The ecological context shaped by combined effect of seasons and life history seems to significantly impact the variations of the bacterial phyla Firmicutes and Bacteroidetes. Firmicutes play a crucial role in carbohydrate fermentation and enhancing nutrient uptake efficiency46. In addition, the symbiotic relationship between Firmicutes and Bacteroidetes is notable, with the ratio of these two microbial populations being associated with conditions like obesity, characterized by high fat mass47. A high proportion of Firmicutes is likely to foster fat absorption and energy storage in the host. This process effectively boosts the efficiency of caloric intake48,49. In the non-breeding season, the relative abundance of Firmicutes surpassed that of the breeding season. This trend aligns well with the primary activities during the non-breeding season for frogs: feeding, digestion, and energy storage in anticipation of hibernation. Our observations further indicate that functional groups related to digestion predominantly exist in both adult and juvenile frogs during the non-breeding season. Typically, fat content in frogs tends to peak just before hibernation, in the period between summer and fall, preparing them for successful hibernation and the subsequent breeding season17,50. This relationship also appears to be linked to the increased prevalence of the genus Clostridium, which could be important for energy absorption during the non-breeding season51. The observed correlation between higher levels of Firmicutes and increased fat content suggests that this bacterial group may support fat storage at this time. This likely occurs through a close interaction with the host's physiology, illustrating a complex and fascinating interplay between the gut microbiota and the host's metabolic processes.

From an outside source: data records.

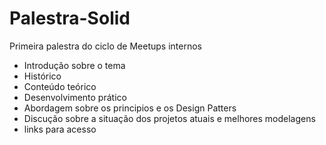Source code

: # Palestra-Solid
Primeira palestra do ciclo de Meetups internos 

- Introdução sobre o tema
- Histórico
- Conteúdo teórico
- Desenvolvimento prático
- Abordagem sobre os principios e os Design Patters
- Discução sobre a situação dos projetos atuais e melhores modelagens
- links para acesso 
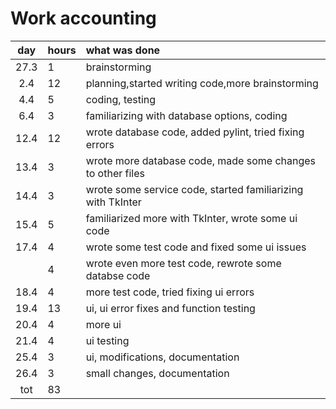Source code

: # Work accounting

| day | hours | what was done  |
| :---: | :---| :-----|
| 27.3 | 1   | brainstorming |
| 2.4 | 12   | planning,started writing code,more brainstorming |
| 4.4 | 5    | coding, testing |
| 6.4 | 3    | familiarizing with database options, coding|
| 12.4| 12   | wrote database code, added pylint, tried fixing errors |
| 13.4| 3    | wrote more database code, made some changes to other files |
| 14.4| 3    | wrote some service code, started familiarizing with TkInter|
| 15.4| 5    | familiarized more with TkInter, wrote some ui code|
| 17.4| 4    | wrote some test code and fixed some ui issues|
|     | 4    | wrote even more test code, rewrote some databse code|
| 18.4| 4    | more test code, tried fixing ui errors|
| 19.4| 13   | ui, ui error fixes and function testing|
| 20.4| 4    | more ui|
| 21.4| 4    | ui testing|
| 25.4| 3    | ui, modifications, documentation|
| 26.4| 3    | small changes, documentation|
| tot | 83   | |
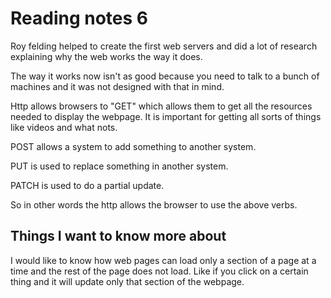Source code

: # Reading notes 6

Roy felding helped to create the first web servers and did a lot of research explaining why the web works the way it does. 

The way it works now isn't as good because you need to talk to a bunch of machines and it was not designed with that in mind.

Http allows browsers to "GET" which allows them to get all the resources needed to display the webpage. It is important for getting all sorts of things like videos and what nots.

POST allows a system to add something to another system.

PUT is used to replace something in another system.

PATCH is used to do a partial update. 

So in other words the http allows the browser to use the above verbs.

## Things I want to know more about

I would like to know how web pages can load only a section of a page at a time and the rest of the page does not load. Like if you click on a certain thing and it will update only that section of the webpage.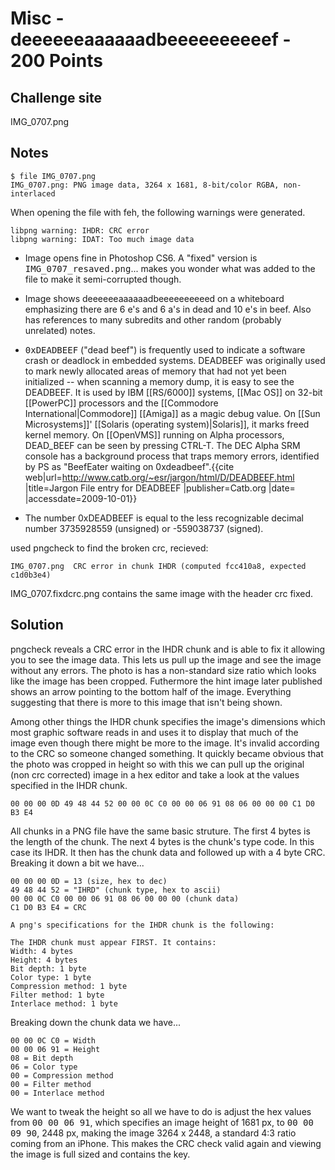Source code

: # Misc - deeeeeeaaaaaadbeeeeeeeeeef - 200 Points

## Challenge site  

IMG_0707.png  

## Notes  

    $ file IMG_0707.png  
    IMG_0707.png: PNG image data, 3264 x 1681, 8-bit/color RGBA, non-interlaced  

When opening the file with feh, the following warnings were generated.

    libpng warning: IHDR: CRC error  
    libpng warning: IDAT: Too much image data  

* Image opens fine in Photoshop CS6. A "fixed" version is <tt>IMG_0707_resaved.png</tt>... makes you wonder what was added to the file to make it semi-corrupted though.

* Image shows deeeeeeaaaaaadbeeeeeeeeeed on a whiteboard emphasizing there are 6 e's and 6 a's in dead and 10 e's in beef.  Also has references to many subredits and other random (probably unrelated) notes.

* <tt>0xDEADBEEF</tt> ("dead beef") is frequently used to indicate a software crash or deadlock in embedded systems.  DEADBEEF was originally used to mark newly allocated areas of memory that had not yet been initialized -- when scanning a memory dump, it is easy to see the DEADBEEF.  It is used by IBM [[RS/6000]] systems, [[Mac OS]] on 32-bit [[PowerPC]] processors and the [[Commodore International|Commodore]] [[Amiga]] as a magic debug value. On [[Sun Microsystems]]' [[Solaris (operating system)|Solaris]], it marks freed kernel memory. On [[OpenVMS]] running on Alpha processors, DEAD_BEEF can be seen by pressing CTRL-T. The DEC Alpha SRM console has a background process that traps memory errors, identified by PS as "BeefEater waiting on 0xdeadbeef".<ref>{{cite web|url=http://www.catb.org/~esr/jargon/html/D/DEADBEEF.html |title=Jargon File entry for DEADBEEF |publisher=Catb.org |date= |accessdate=2009-10-01}}</ref>

* The number 0xDEADBEEF is equal to the less recognizable decimal number 3735928559 (unsigned) or -559038737 (signed).

used pngcheck to find the broken crc, recieved:

    IMG_0707.png  CRC error in chunk IHDR (computed fcc410a8, expected c1d0b3e4)

IMG_0707.fixdcrc.png contains the same image with the header crc fixed.

## Solution

pngcheck reveals a CRC error in the IHDR chunk and is able to fix it allowing you to see the image data.  This lets us pull up the image and see the image without any errors.  The photo is has a non-standard size ratio which looks like the image has been cropped.  Futhermore the hint image later published shows an arrow pointing to the bottom half of the image.  Everything suggesting that there is more to this image that isn't being shown.

Among other things the IHDR chunk specifies the image's dimensions which most graphic software reads in and uses it to display that much of the image even though there might be more to the image.  It's invalid according to the CRC so someone changed something.  It quickly became obvious that the photo was cropped in height so with this we can pull up the original (non crc corrected) image in a hex editor and take a look at the values specified in the IHDR chunk.   

	00 00 00 0D 49 48 44 52 00 00 0C C0 00 00 06 91 08 06 00 00 00 C1 D0 B3 E4

All chunks in a PNG file have the same basic struture.  The first 4 bytes is the length of the chunk.  The next 4 bytes is the chunk's type code.  In this case its IHDR.  It then has the chunk data and followed up with a 4 byte CRC. Breaking it down a bit we have... 

	00 00 00 0D = 13 (size, hex to dec)
	49 48 44 52 = "IHRD" (chunk type, hex to ascii)
	00 00 0C C0 00 00 06 91 08 06 00 00 00 (chunk data)
	C1 D0 B3 E4 = CRC

	A png's specifications for the IHDR chunk is the following:

	The IHDR chunk must appear FIRST. It contains:
	Width: 4 bytes
	Height: 4 bytes
	Bit depth: 1 byte
	Color type: 1 byte
	Compression method: 1 byte
	Filter method: 1 byte
	Interlace method: 1 byte

Breaking down the chunk data we have...

	00 00 0C C0 = Width
	00 00 06 91 = Height
	08 = Bit depth
	06 = Color type
	00 = Compression method
	00 = Filter method
	00 = Interlace method

We want to tweak the height so all we have to do is adjust the hex values from <tt>00 00 06 91</tt>, which specifies an image height of 1681 px, to <tt>00 00 09 90</tt>, 2448 px, making the image 3264 x 2448, a standard 4:3 ratio coming from an iPhone.  This makes the CRC check valid again and viewing the image is full sized and contains the key.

Members of the Bacteroidetes phylum aid in immune and intestinal microbalance by degrading polysaccharides, facilitating nutrient utilization, developing the immune system, and assisting in intestinal mucosal vascularization52. The high relative abundance of Bacteroidetes in the breeding season may play different physiological support roles in adult and juvenile frogs. Decreases in immunity were found only in juvenile frogs during the breeding season, while lower fat content and higher lean body content were observed exclusively in adult frogs during the non-breeding season. After hibernation, adult and juvenile frogs appear in paddy fields for breeding and growth, respectively12,53. Adult frogs experience explosive energy consumption for reproduction during the breeding season, and juvenile frogs must recover their immunity in a decreased immune state. Unlike juvenile frogs, adult frogs exhibit reproductive behavior rather than growth during the breeding season, showing a low fat content during the breeding season among the annual rhythms50. In the case of male frogs, energy consumption is considerable during the breeding season because they make advertisement calls, move to find females, and find and protect territories favorable for breeding54. This energy usually comes from glucose and stored fat55, and the abundance of Bacteroidetes in adult frogs during the breeding season suggests that this metabolism may be bacterial assisted. In fact, the functional groups related to glucose metabolism were dominant in adult frogs during the breeding season. Similar patterns are observed at the genus level. The genus Bacteroides, which increases during the breeding season, plays a role in sensing nutrient availability and facilitating energy utilization. The observed decrease in fat content alongside an increase in Bacteroides, a member of the phylum Bacteroidetes, may reflect a relationship strengthened by both seasonal changes and life history. This suggests that the gut microbiota, particularly Bacteroides, may support the reproductive activities of adult male frogs by aiding in metabolic processes.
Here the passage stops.